A rosewater song that doesn't fool anyone

“Fragile” sounds like a rosewater ballad but the authors accompany it with a clearly political warning: “be careful if you are a fragile rose”.

A reference to the expression "small roses" in China designating the army of nationalist Internet commentators who wage war on anything they perceive as an affront.

Another feature of the song is the acronym NMSL.

In an empty pink swimming pool, Namewee fights with the giant panda chanting "you tell me NMSL when you get angry".

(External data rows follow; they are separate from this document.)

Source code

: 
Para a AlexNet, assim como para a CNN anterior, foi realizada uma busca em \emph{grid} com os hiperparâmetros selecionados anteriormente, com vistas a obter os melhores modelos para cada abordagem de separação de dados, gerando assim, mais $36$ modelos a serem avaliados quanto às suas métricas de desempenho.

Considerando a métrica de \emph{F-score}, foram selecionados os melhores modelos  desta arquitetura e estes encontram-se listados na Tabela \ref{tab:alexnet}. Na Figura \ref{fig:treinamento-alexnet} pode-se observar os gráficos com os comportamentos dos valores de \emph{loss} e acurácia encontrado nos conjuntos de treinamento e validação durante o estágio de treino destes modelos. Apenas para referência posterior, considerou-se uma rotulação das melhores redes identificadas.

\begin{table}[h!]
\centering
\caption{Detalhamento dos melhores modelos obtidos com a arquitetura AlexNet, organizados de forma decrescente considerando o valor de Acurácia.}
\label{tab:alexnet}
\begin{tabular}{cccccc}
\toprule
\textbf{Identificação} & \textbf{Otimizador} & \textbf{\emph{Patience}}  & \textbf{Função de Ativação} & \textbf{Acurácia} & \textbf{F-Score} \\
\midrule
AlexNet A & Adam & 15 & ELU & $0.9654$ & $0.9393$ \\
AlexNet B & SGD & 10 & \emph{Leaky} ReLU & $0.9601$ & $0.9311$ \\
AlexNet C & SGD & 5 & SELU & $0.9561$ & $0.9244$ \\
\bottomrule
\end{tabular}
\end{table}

"Ni ma si le" - understand "your mother is dead" - is ubiquitous in online feuds between Chinese nationalists and their targets.

Read alsoThe Fortnite video game now inaccessible in China

In 2020, the sentence was hijacked during a pitched battle on the net between Thais and Chinese after remarks by a Thai celebrity on the coronavirus.

Thai Internet users had created a series of viral memes caricaturing Chinese nationalists as automatons instantly typing "NMSL" as soon as they spotted a subject of disagreement online.

Apples and pineapples for a political message

Namewee explains that the character in his song "swallows the apple and chops the pineapple".

The first fruit refers to the pro-democracy Hong Kong newspaper Apple Daily, closed after its assets were frozen and its leaders arrested in the name of a national security law.

The second alludes to Beijing's recent decision to ban pineapple imports from Taiwan, an island with its government but claimed by China, as the harvest approaches.

The giant panda in the clip offers Namewee a pot of soup with a stuffed bat floating in it, a clear allusion to the widely denied idea that eating bats is the cause of the coronavirus.

The origin of the pandemic remains unknown and has been more difficult to pin down, according to the World Health Organization, due to China's official opacity.

See also China: the disturbing silence of tenniswoman Peng Shuai after her rape accusations

But the cliché of "bat soup" was often used against Chinese and Asian communities around the world during the pandemic, in racist attacks and slurs.

Enough to allow the Chinese authorities to blacklist this song that the state media, like the daily Global Times, deem bluntly "malicious".